▶ _Work to be completed_
Examine the material below. Gather every line in which the string "종속성을" appears.
━━━━━ Raw data
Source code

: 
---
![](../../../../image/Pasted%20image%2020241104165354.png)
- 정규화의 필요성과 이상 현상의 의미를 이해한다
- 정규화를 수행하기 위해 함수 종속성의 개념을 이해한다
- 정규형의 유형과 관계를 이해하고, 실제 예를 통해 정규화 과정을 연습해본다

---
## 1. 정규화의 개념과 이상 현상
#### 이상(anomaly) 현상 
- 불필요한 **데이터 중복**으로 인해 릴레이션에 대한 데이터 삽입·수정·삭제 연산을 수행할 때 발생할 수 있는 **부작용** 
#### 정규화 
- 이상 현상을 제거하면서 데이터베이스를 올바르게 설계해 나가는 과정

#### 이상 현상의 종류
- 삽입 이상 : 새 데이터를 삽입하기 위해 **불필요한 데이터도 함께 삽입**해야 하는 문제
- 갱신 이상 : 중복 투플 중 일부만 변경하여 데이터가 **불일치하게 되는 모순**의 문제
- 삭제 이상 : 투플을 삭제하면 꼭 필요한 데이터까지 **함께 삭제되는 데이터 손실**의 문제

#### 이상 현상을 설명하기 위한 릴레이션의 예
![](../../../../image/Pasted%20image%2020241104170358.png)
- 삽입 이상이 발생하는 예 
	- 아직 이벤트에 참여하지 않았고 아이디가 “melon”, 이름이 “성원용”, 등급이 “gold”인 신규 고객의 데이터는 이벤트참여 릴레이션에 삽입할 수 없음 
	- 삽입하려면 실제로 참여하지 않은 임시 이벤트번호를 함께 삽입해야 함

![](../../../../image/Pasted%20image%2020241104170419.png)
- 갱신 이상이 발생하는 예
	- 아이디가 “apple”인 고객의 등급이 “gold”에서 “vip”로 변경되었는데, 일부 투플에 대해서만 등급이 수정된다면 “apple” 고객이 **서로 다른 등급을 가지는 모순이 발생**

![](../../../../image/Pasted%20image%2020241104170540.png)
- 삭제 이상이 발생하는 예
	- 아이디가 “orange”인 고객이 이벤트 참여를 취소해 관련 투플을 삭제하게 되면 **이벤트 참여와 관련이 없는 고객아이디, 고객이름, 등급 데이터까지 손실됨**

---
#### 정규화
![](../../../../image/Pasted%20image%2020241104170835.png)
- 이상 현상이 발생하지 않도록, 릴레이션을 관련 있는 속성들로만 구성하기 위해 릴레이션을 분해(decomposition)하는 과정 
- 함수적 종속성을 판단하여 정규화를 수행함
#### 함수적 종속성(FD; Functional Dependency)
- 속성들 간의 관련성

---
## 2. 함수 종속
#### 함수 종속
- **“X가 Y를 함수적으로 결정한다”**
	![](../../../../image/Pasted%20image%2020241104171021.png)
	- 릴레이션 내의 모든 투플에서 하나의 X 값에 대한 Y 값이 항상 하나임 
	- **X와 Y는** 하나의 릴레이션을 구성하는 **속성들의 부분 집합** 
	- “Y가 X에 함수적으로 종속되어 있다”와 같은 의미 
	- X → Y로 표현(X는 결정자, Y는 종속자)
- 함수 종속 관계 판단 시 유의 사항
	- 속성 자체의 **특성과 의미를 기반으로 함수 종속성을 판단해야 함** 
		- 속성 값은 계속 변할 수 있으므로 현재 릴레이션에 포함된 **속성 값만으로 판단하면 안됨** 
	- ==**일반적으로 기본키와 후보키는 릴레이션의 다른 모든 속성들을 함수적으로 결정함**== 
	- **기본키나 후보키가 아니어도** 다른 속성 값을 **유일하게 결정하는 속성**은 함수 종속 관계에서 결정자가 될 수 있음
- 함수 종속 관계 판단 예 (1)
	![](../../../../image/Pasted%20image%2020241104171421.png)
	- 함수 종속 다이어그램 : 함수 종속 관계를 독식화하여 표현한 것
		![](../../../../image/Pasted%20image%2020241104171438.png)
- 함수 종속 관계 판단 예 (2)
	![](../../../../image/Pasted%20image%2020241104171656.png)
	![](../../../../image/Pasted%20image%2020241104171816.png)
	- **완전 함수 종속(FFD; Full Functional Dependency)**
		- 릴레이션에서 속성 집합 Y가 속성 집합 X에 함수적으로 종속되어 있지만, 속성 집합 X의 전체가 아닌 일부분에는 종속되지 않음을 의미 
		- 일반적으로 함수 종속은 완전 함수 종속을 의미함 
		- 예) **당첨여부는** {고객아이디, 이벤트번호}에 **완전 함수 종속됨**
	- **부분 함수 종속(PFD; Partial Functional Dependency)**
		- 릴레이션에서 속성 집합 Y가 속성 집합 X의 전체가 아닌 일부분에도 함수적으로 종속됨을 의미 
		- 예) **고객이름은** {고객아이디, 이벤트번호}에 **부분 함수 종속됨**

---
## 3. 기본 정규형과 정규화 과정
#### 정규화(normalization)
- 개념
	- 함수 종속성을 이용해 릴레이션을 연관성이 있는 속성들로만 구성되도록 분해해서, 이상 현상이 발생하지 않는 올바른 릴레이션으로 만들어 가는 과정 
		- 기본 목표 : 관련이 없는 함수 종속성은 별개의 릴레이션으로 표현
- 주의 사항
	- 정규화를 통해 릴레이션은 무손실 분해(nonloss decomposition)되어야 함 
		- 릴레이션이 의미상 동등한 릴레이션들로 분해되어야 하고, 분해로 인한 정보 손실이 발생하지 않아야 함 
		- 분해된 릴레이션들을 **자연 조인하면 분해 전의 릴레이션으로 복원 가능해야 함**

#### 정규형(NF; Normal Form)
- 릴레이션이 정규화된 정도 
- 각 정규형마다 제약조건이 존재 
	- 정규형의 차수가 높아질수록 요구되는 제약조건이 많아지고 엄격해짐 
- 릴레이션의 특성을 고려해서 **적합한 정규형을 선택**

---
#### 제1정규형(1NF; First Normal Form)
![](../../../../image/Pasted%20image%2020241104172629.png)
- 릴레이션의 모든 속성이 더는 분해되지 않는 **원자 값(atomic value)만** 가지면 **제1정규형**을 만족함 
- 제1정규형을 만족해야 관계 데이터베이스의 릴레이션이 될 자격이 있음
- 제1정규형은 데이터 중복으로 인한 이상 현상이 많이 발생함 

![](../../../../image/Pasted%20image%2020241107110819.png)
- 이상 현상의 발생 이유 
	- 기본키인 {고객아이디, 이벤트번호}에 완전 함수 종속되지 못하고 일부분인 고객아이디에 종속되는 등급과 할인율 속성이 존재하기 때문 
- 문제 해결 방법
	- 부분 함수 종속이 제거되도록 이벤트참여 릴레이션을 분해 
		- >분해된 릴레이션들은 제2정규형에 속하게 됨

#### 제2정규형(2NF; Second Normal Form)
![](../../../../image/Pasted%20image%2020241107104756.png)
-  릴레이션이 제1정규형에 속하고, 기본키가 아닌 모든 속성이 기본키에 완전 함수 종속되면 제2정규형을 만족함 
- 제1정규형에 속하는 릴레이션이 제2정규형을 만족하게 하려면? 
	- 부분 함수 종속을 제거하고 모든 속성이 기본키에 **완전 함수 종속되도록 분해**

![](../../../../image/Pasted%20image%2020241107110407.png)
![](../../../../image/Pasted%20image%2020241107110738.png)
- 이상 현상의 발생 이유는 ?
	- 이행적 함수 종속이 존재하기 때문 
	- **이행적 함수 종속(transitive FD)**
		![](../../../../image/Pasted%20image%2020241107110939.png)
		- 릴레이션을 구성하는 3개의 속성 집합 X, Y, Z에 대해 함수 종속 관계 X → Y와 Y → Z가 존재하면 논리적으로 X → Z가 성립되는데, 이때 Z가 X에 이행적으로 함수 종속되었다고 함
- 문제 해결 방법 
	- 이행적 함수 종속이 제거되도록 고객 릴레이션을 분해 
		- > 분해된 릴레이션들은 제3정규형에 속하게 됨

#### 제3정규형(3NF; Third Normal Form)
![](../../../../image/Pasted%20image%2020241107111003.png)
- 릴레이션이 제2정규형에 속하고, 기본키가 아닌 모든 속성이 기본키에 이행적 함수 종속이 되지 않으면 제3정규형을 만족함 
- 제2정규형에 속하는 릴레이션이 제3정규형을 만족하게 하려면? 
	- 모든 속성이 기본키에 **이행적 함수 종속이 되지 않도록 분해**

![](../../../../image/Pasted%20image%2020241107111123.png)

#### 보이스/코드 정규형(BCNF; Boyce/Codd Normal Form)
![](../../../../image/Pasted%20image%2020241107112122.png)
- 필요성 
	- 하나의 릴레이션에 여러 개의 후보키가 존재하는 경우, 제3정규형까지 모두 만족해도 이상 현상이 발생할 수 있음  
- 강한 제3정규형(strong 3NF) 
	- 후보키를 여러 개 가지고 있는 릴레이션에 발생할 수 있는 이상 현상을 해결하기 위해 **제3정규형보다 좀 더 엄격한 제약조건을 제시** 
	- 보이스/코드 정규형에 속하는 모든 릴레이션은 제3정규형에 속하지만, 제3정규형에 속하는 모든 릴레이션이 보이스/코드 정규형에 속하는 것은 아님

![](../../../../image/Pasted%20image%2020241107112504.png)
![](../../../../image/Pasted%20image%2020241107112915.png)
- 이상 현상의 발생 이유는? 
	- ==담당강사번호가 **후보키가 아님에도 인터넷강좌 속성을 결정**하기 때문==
━━━━━━━━━━
▶ _Problem solution_
- 함수적 종속성을 판단하여 정규화를 수행함
	- 속성 자체의 **특성과 의미를 기반으로 함수 종속성을 판단해야 함** 
	- 함수 종속성을 이용해 릴레이션을 연관성이 있는 속성들로만 구성되도록 분해해서, 이상 현상이 발생하지 않는 올바른 릴레이션으로 만들어 가는 과정 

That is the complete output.